May 11, 2017 Issues: Cybersecurity

Congressman Jim Langevin (D-RI), co-founder and co-chair of the Congressional Cybersecurity Caucus and a senior member of the House Committees on Armed Services and Homeland Security, issued the following statement on President Trump’s Executive Order “Strengthening the Cybersecurity of Federal Networks and Critical Infrastructure:”

“As noted by intelligence leaders in testimony this morning, cybersecurity is a principal national security challenge facing our nation, and I commend Homeland Security Advisor Tom Bossert and his team for developing this Executive Order (EO), which provides an outline for cybersecurity activities under the Trump Administration. In my time working on cybersecurity in Congress, it has always been a bipartisan issue, and I hope the Administration will work closely with Congress to implement the measures laid out in the document.

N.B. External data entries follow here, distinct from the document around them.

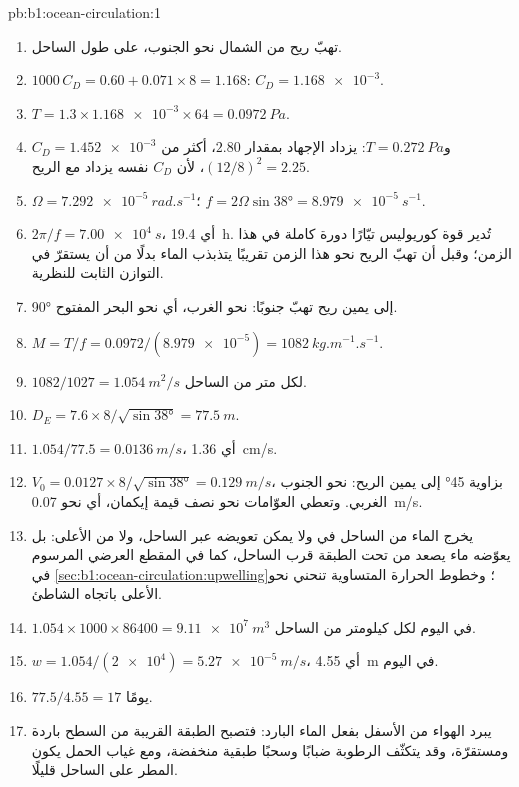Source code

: \begin{solution}{pb:b1:ocean-circulation:1}
\begin{enumerate}
  \item تهبّ ريح من الشمال نحو الجنوب، على طول الساحل.
  \item $1000\,C_D = 0.60 + 0.071 \times 8 = 1.168$: $C_D = \num{1.168e-3}$.
  \item $T = 1.3 \times \num{1.168e-3} \times 64 = \qty{0.0972}{Pa}$.
  \item $C_D = \num{1.452e-3}$ و$T = \qty{0.272}{Pa}$: يزداد الإجهاد بمقدار $2.80$، أكثر من $(12/8)^2 = 2.25$، لأن $C_D$ نفسه يزداد مع الريح.
  \item $\Omega = \qty{7.292e-5}{rad.s^{-1}}$؛ $f = 2\Omega\sin\ang{38} =
        \qty{8.979e-5}{s^{-1}}$.
  \item $2\pi/f = \qty{7.00e4}{s}$، أي \qty{19.4}{h}. تُدير قوة كوريوليس تيّارًا دورة كاملة في هذا الزمن؛ وقبل أن تهبّ الريح نحو هذا الزمن تقريبًا يتذبذب الماء بدلًا من أن يستقرّ في التوازن الثابت للنظرية.
  \item \ang{90} إلى يمين ريح تهبّ جنوبًا: نحو الغرب، أي نحو البحر المفتوح.
  \item $M = T/f = 0.0972/(\num{8.979e-5}) = \qty{1082}{kg.m^{-1}.s^{-1}}$.
  \item $1082/1027 = \qty{1.054}{m^2/s}$ لكل متر من الساحل.
  \item $D_E = 7.6 \times 8/\sqrt{\sin\ang{38}} = \qty{77.5}{m}$.
  \item $1.054/77.5 = \qty{0.0136}{m/s}$، أي \qty{1.36}{cm/s}.
  \item $V_0 = 0.0127 \times 8/\sqrt{\sin\ang{38}} = \qty{0.129}{m/s}$، بزاوية \ang{45} إلى يمين الريح: نحو الجنوب الغربي. وتعطي العوّامات نحو نصف قيمة إيكمان، أي نحو \qty{0.07}{m/s}.
  \item يخرج الماء من الساحل في  ولا يمكن تعويضه عبر الساحل، ولا من الأعلى: بل يعوّضه ماء يصعد من تحت الطبقة قرب الساحل، كما في المقطع العرضي المرسوم في \cref{sec:b1:ocean-circulation:upwelling}؛ وخطوط الحرارة المتساوية تنحني نحو الأعلى باتجاه الشاطئ.
  \item $1.054 \times 1000 \times 86400 = \qty{9.11e7}{m^3}$ في اليوم لكل كيلومتر من الساحل.
  \item $w = 1.054/(\num{2e4}) = \qty{5.27e-5}{m/s}$، أي \qty{4.55}{m} في اليوم.
  \item $77.5/4.55 = 17$ يومًا.
  \item يبرد الهواء من الأسفل بفعل الماء البارد: فتصبح الطبقة القريبة من السطح باردة ومستقرّة، وقد يتكثّف الرطوبة ضبابًا وسحبًا طبقية منخفضة، ومع غياب الحمل يكون المطر على الساحل قليلًا.

\end{enumerate}
\end{solution}
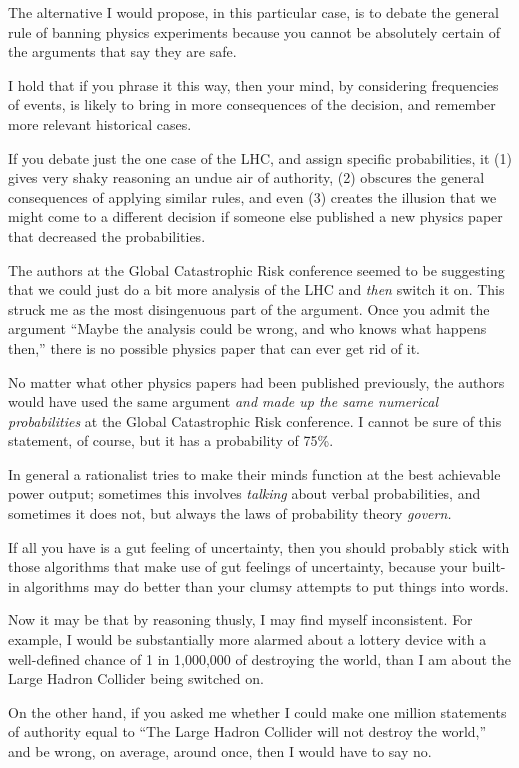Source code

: {
 The alternative I would propose, in this particular case, is to
debate the general rule of banning physics experiments because you
cannot be absolutely certain of the arguments that say they are safe.}

{
 I hold that if you phrase it this way, then your mind, by
considering frequencies of events, is likely to bring in more
consequences of the decision, and remember more relevant historical
cases.}

{
 If you debate just the one case of the LHC, and assign specific
probabilities, it (1) gives very shaky reasoning an undue air of
authority, (2) obscures the general consequences of applying similar
rules, and even (3) creates the illusion that we might come to a
different decision if someone else published a new physics paper that
decreased the probabilities.}

{
 The authors at the Global Catastrophic Risk conference seemed to
be suggesting that we could just do a bit more analysis of the LHC and
\textit{then} switch it on. This struck me as the most disingenuous
part of the argument. Once you admit the argument
``Maybe the analysis could be wrong, and who knows
what happens then,'' there is no possible physics
paper that can ever get rid of it.}

{
 No matter what other physics papers had been published previously,
the authors would have used the same argument \textit{and made up the
same numerical probabilities} at the Global Catastrophic Risk
conference. I cannot be sure of this statement, of course, but it has a
probability of 75\%.}

{
 In general a rationalist tries to make their minds function at the
best achievable power output; sometimes this involves \textit{talking}
about verbal probabilities, and sometimes it does not, but always the
laws of probability theory \textit{govern.}}

{
 If all you have is a gut feeling of uncertainty, then you should
probably stick with those algorithms that make use of gut feelings of
uncertainty, because your built-in algorithms may do better than your
clumsy attempts to put things into words.}

{
 Now it may be that by reasoning thusly, I may find myself
inconsistent. For example, I would be substantially more alarmed about
a lottery device with a well-defined chance of 1 in 1,000,000 of
destroying the world, than I am about the Large Hadron Collider being
switched on.}

{
 On the other hand, if you asked me whether I could make one
million statements of authority equal to ``The Large
Hadron Collider will not destroy the world,'' and be
wrong, on average, around once, then I would have to say no.}

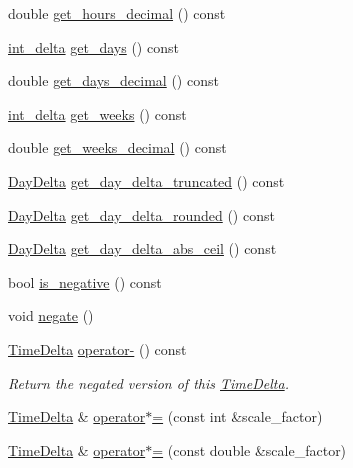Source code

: \begin{DoxyCompactItemize}
\item 
double \hyperlink{structTimeDelta_af64fa27b7580167e18cd30ab1bec06ac}{get\-\_\-hours\-\_\-decimal} () const 
\item 
\hyperlink{types_8h_a10729255b1946fd4fb654b2fe814910b}{int\-\_\-delta} \hyperlink{structTimeDelta_a0ce6b1715ab92fa1e66e14e952a64268}{get\-\_\-days} () const 
\item 
double \hyperlink{structTimeDelta_a76f968368aff4b45c80b0b147c417fd3}{get\-\_\-days\-\_\-decimal} () const 
\item 
\hyperlink{types_8h_a10729255b1946fd4fb654b2fe814910b}{int\-\_\-delta} \hyperlink{structTimeDelta_aab4f773272785b9421b101ee243c0eaf}{get\-\_\-weeks} () const 
\item 
double \hyperlink{structTimeDelta_a927aad8d85f646d3712ded9c09ae957a}{get\-\_\-weeks\-\_\-decimal} () const 
\item 
\hyperlink{structDayDelta}{\-Day\-Delta} \hyperlink{structTimeDelta_a159836075fddd7cef439a08b206f0e97}{get\-\_\-day\-\_\-delta\-\_\-truncated} () const 
\item 
\hyperlink{structDayDelta}{\-Day\-Delta} \hyperlink{structTimeDelta_a188dd345b8e7eeceff4320103c727d15}{get\-\_\-day\-\_\-delta\-\_\-rounded} () const 
\item 
\hyperlink{structDayDelta}{\-Day\-Delta} \hyperlink{structTimeDelta_a50d3fe29ff74cd653c6b063c0ba05528}{get\-\_\-day\-\_\-delta\-\_\-abs\-\_\-ceil} () const 
\item 
bool \hyperlink{structTimeDelta_acc2faf0e9a1563c84fb68cad42521c54}{is\-\_\-negative} () const 
\item 
void \hyperlink{structTimeDelta_a858c8d0eae6070a24ba7fd3e18a3cf3f}{negate} ()
\item 
\hyperlink{structTimeDelta}{\-Time\-Delta} \hyperlink{structTimeDelta_a660df6f5ba7291bef24d5a05639563b6}{operator-\/} () const 
\begin{DoxyCompactList}\small\item\em \-Return the negated version of this \hyperlink{structTimeDelta}{\-Time\-Delta}. \end{DoxyCompactList}\item 
\hyperlink{structTimeDelta}{\-Time\-Delta} \& \hyperlink{structTimeDelta_aa1417029a51a1e2e7cf20445ad6cfa01}{operator$\ast$=} (const int \&scale\-\_\-factor)
\item 
\hyperlink{structTimeDelta}{\-Time\-Delta} \& \hyperlink{structTimeDelta_a8301b98264ca9539a160a756e4014559}{operator$\ast$=} (const double \&scale\-\_\-factor)
\item 

\end{DoxyCompactItemize}
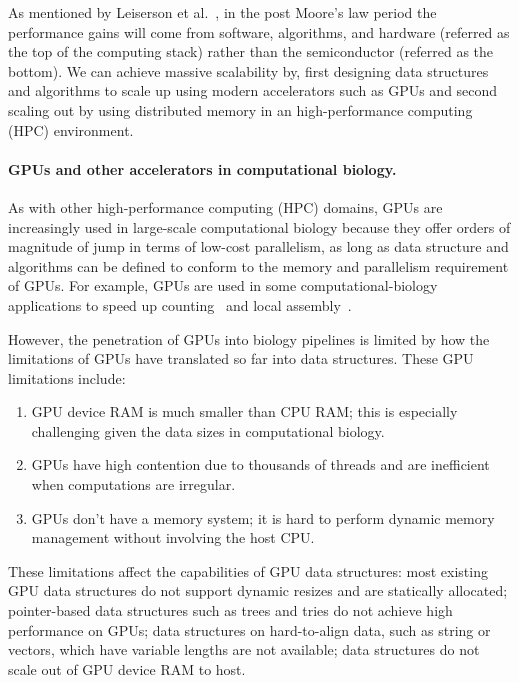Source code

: As mentioned by Leiserson et al.~\cite{leiserson2020there}, in the post Moore’s law period the performance gains will come from software, algorithms, and hardware (referred as the top of the computing stack) rather than the semiconductor (referred as the bottom). We can achieve massive scalability by, first designing data structures and algorithms to scale up using modern accelerators such as GPUs and second scaling out by using distributed memory in an high-performance computing (HPC) environment.


\paragraph{GPUs and other accelerators in computational biology.}
As with other high-performance computing (HPC) domains,
GPUs are increasingly used in large-scale computational biology because they offer orders of magnitude of jump in terms of low-cost parallelism, as long as data structure and algorithms can be defined to conform to the memory and parallelism requirement of GPUs.
%
For example, GPUs are used in some computational-biology applications to speed up \kmer counting~\cite{nisa2021distributed} and local assembly~\cite{awan2021accelerating}.

However, the penetration of GPUs into biology pipelines is limited by how the limitations of GPUs have translated so far into data structures.  These GPU limitations include:
\begin{enumerate}
  \item GPU device RAM is much smaller than CPU RAM; this is especially
    challenging given the data sizes in computational biology.
  \item GPUs have high contention due to thousands of threads and are
    inefficient when computations are irregular.
  \item GPUs don't have a memory system; it is hard to perform dynamic memory management without involving the host CPU.
\end{enumerate}

These limitations affect the capabilities of GPU data structures: most existing GPU data structures do not support dynamic resizes and are statically allocated; pointer-based data structures such as trees and tries do not achieve high performance on GPUs; data structures on hard-to-align data, such as string or vectors, which have variable lengths are not available; data structures do not scale out of GPU device RAM to host.

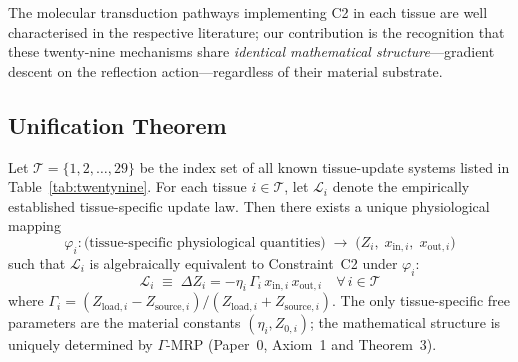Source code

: \documentclass[aps,pre,twocolumn,superscriptaddress,floatfix]{revtex4-2}
\begin{document}
\begin{remark}
\label{rem:substrate-vs-structure}
The molecular transduction pathways implementing C2 in each
tissue are well characterised in the respective
literature; our contribution is the recognition that
these twenty-nine mechanisms share \emph{identical
mathematical structure}---gradient descent on the
reflection action---regardless of their material substrate.
\end{remark}

\subsection{Unification Theorem}

\begin{theorem}
\label{thm:c2-universal}
Let $\mathcal{T} = \{1, 2, \ldots, 29\}$ be the index set
of all known tissue-update systems listed in
Table~\ref{tab:twentynine}.
For each tissue $i \in \mathcal{T}$, let $\mathcal{L}_i$
denote the empirically established tissue-specific
update law.
Then there exists a unique physiological mapping
\begin{equation}
  \varphi_i : \text{(tissue-specific physiological quantities)}
  \;\longrightarrow\;
  \bigl(Z_i,\; x_{\text{in},i},\; x_{\text{out},i}\bigr)
  \label{eq:phi-map}
\end{equation}
such that $\mathcal{L}_i$ is algebraically equivalent to
Constraint~C2 under $\varphi_i$:
\begin{equation}
  \boxed{
  \mathcal{L}_i \;\equiv\;
  \Delta Z_i = -\eta_i\,\Gamma_i\,
  x_{\text{in},i}\,x_{\text{out},i}
  \quad \forall\, i \in \mathcal{T}
  }
  \label{eq:c2-universal}
\end{equation}
where $\Gamma_i = (Z_{\text{load},i} - Z_{\text{source},i})
/(Z_{\text{load},i} + Z_{\text{source},i})$.
The only tissue-specific free parameters are the material
constants $(\eta_i, Z_{0,i})$; the mathematical structure
is uniquely determined by $\Gamma$-MRP
(Paper~0, Axiom~1 and Theorem~3).
\end{theorem}
\end{document}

“With respect to protecting federal networks, the EO continues the path set forward under the Obama Administration toward further centralization of cybersecurity. Relying on agencies to adequately protect their assets in this new domain has proven unsustainable, as evidenced by the 2015 breach of the Office of Personnel Management, and strengthening the review process by the Department of Homeland Security and the Office of Management and Budget should help agencies better understand the risks they face and the resources available to them. However, I continue to believe that an independent official with policy and budgetary authority, as laid out in my Executive Cyberspace Coordination Act, is the best way to consolidate this responsibility. Nonetheless, the policy reviews and the efforts at IT modernization should build upon the prior Administration’s efforts to secure federal networks.

“Critical infrastructure protection is one of the foremost challenges in cybersecurity, and the EO provides for important actions to improve coordination with private sector owners and operators. I hope that sector specific agencies use the opportunity afforded by the EO to review their engagement with critical infrastructure providers, particularly the “section 9 entities” identified by the Obama Administration, and provide enhanced guidance, where appropriate. I am particularly interested in efforts to promote market transparency in cybersecurity practices. I have written repeatedly to the Securities and Exchange Commission asking them to strengthen shareholder protections in this regard, and I believe increased disclosure will help drive needed investments in and attention to cybersecurity.

“In general, the policies laid out in the EO, including in Section 3, “Cybersecurity for the Nation,” reflect a continuation of the Obama Administration’s approach. Strengthening international cooperation, building a stronger cybersecurity workforce, and promoting a free and open Internet are vital to protecting our national security. While I strongly supported most of President Obama’s cybersecurity policy, I do not believe some in his Administration paid sufficient attention to the issue prior to the OPM hack. I hope that President Trump and his team do not make the mistake of leaving cybersecurity as an afterthought until a major incident. However, I remain deeply concerned by the President’s lack of urgency in appointing officials to fill critical cybersecurity roles, including at the Departments of Defense and Homeland Security. The EO contains important guidelines for improving our cybersecurity posture, but without personnel to implement it, I am afraid our nation will continue to be at risk.”